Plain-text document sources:
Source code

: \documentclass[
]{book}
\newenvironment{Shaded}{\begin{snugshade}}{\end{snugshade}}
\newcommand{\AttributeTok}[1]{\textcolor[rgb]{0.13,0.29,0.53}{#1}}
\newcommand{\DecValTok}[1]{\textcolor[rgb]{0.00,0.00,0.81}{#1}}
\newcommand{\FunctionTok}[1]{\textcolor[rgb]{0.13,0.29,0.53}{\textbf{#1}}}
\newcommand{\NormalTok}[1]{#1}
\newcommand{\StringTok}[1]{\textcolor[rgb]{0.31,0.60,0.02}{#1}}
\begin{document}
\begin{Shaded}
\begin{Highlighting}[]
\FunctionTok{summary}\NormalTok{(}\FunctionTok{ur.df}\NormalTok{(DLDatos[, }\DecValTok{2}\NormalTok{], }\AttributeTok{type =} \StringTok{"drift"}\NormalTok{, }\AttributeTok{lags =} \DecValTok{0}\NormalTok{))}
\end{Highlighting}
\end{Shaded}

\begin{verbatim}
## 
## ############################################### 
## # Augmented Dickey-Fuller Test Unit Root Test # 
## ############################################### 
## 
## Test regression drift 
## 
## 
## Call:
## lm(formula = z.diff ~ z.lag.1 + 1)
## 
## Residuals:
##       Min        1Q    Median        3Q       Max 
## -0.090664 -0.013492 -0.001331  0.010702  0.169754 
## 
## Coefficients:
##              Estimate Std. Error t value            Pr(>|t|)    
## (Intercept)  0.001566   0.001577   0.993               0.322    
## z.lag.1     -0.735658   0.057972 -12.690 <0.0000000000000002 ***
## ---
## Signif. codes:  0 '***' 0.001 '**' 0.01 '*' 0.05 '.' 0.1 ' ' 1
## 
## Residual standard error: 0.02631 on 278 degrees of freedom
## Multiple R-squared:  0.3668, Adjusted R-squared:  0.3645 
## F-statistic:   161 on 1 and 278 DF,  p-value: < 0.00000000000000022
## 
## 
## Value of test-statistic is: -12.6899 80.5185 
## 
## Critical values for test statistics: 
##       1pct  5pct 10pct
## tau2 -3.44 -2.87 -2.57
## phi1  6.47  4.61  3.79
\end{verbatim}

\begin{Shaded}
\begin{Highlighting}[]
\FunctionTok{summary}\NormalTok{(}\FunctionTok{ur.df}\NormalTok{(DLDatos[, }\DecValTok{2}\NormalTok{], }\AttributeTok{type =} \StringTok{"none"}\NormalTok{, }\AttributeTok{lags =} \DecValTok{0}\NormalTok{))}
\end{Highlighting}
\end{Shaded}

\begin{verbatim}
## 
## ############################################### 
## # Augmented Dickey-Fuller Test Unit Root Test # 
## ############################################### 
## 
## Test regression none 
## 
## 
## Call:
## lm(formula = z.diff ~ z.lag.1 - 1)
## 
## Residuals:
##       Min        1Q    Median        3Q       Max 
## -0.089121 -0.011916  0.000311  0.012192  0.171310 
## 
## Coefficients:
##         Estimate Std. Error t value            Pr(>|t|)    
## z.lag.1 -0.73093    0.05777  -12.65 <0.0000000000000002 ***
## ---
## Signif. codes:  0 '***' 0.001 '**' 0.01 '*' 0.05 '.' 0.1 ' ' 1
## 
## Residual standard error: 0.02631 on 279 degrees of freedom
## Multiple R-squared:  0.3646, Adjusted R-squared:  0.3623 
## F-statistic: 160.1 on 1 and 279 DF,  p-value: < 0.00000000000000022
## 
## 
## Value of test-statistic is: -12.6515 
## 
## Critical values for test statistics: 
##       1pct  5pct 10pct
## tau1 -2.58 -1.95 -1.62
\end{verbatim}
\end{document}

TASK ITEM: Which lines in the data above hold the word "Estimate"? Return each of them.

RESULT BELOW:
##              Estimate Std. Error t value            Pr(>|t|)    
##         Estimate Std. Error t value            Pr(>|t|)    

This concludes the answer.